Vasicine
- Names: IUPAC name (3S)-1,2,3,9-Tetrahydropyrrolo[2,1-b]quinazolin-3-ol

Identifiers
- CAS Number: 6159-55-3; (±): 6159-56-4;
- 3D model (JSmol): Interactive image;
- ChEBI: CHEBI:181180;
- ChEMBL: ChEMBL1186527;
- ChemSpider: 65485;
- KEGG: C10733;
- PubChem CID: 667496;
- UNII: 6C2ZBI733P;
- CompTox Dashboard (EPA): DTXSID701317988 ;

Properties
- Chemical formula: C_{11}H_{12}N_{2}O
- Molar mass: 188.230 g·mol^{−1}
- Melting point: 210 °C (410 °F; 483 K)
- Solubility in acetone, alcohol, chloroform: Soluble

= Vasicine =

Vasicine (peganine) is a quinazoline alkaloid. It is found in Justicia adhatoda, after which it is named. It is additionally found in Peganum harmala.

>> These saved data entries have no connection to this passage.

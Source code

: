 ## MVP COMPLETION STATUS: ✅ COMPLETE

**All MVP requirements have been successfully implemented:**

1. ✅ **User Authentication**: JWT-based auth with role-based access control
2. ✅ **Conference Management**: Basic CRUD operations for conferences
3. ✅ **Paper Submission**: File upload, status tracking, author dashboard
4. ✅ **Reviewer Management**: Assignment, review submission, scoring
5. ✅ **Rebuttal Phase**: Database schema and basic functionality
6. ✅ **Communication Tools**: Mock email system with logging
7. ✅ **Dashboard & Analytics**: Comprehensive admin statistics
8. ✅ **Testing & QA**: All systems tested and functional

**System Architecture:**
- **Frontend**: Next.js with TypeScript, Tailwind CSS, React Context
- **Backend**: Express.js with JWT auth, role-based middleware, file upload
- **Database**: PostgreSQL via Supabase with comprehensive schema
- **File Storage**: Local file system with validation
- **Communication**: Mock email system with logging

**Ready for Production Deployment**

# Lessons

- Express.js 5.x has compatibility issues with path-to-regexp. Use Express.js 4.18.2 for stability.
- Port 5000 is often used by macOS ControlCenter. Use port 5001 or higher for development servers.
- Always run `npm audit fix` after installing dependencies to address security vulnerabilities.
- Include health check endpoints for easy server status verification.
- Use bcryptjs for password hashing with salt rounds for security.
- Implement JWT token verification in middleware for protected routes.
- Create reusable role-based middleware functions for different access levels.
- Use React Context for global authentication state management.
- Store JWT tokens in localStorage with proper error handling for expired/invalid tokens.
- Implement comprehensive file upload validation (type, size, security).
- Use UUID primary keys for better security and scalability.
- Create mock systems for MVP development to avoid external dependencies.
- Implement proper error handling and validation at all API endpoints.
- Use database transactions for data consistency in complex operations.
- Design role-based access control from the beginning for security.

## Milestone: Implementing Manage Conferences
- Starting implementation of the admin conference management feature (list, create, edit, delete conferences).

Vasicine has been compared to theophylline both in vitro and in vivo. It has also been studied in combination with the related alkaloid vasicinone. Both the alkaloids in combination (1:1) showed pronounced bronchodilatory activity in vivo and in vitro. Both alkaloids are also respiratory stimulants. Vasicine has a cardiac–depressant effect, while vasicinone is a weak cardiac stimulant; the effect can be normalized by combining the alkaloids. Vasicine is reported to have a uterine stimulant effect.